The first pilot base has been established in Chenzhou, Hunan province — positioned as the world's first "5S store" for embodied data collection. Set to begin regular operations on July 15, the facility combines exhibition, data collection training, equipment supply, pre-sales and after-sales service, and data-model-scenario collaboration under one roof.
The collaboration targets the most critical bottleneck holding back embodied intelligence today: the extreme scarcity of high-quality real-machine data.
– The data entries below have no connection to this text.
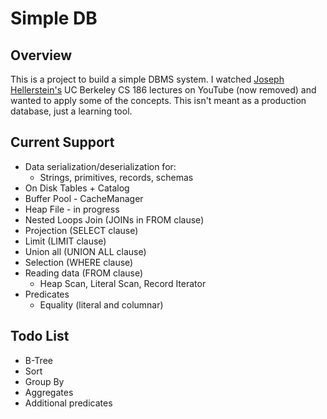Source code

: # Simple DB

## Overview

This is a project to build a simple DBMS system.  I watched [Joseph Hellerstein's](http://db.cs.berkeley.edu/jmh/) 
UC Berkeley CS 186 lectures on YouTube (now removed) and wanted to apply some of the concepts.  This isn't meant as a 
production database, just a learning tool.

## Current Support

* Data serialization/deserialization for:
  * Strings, primitives, records, schemas
* On Disk Tables + Catalog
* Buffer Pool - CacheManager
* Heap File - in progress
* Nested Loops Join (JOINs in FROM clause)
* Projection (SELECT clause)
* Limit (LIMIT clause)
* Union all (UNION ALL clause)
* Selection (WHERE clause)
* Reading data (FROM clause)
  * Heap Scan, Literal Scan, Record Iterator
* Predicates
  * Equality (literal and columnar)

## Todo List

* B-Tree
* Sort
* Group By
* Aggregates
* Additional predicates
Industry estimates suggest the current stock of usable real-world data in embodied intelligence is only about 500,000 hours, yet reaching a delivery-ready standard for a single skill requires 2,000 to 5,000 hours of training data.
Under the plan, ordinary citizens can undergo short-term training and then don two-finger grippers, tactile gloves, and head-mounted cameras to become data collectors across five major scenarios including home, logistics, and manufacturing environments. The project will initially deploy 1,000 sets of equipment, with annual output expected to reach 1 million hours of real-world scenario data at full capacity.
This crowdsourcing model addresses the data crisis from multiple angles: it dramatically reduces collection costs compared to professional teleoperation (which can cost hundreds of dollars per hour), it provides unmatched scenario diversity — 10,000 collectors mean 10,000 different room layouts and lighting conditions — and it creates a sustainable commercial loop where collectors get paid, tech giants gain valuable data, and the industry advances.
The Daimon-China Mobile initiative follows a similar crowdsourcing push by JD.com, which in March announced plans to build the world's largest embodied intelligence data collection center in Suqian, mobilizing over 600,000 people and targeting 5 million hours of real-world human video data within one year.
However, industry experts caution that crowdsourcing alone cannot solve all data challenges. Issues of data quality consistency, precision ceilings due to human physiological limitations, and lack of unified data standards across companies remain significant hurdles. The ultimate vision is a "data pyramid" architecture where crowdsourced data forms the broad base, with higher-precision teleoperation and real-machine data occupying the upper layers.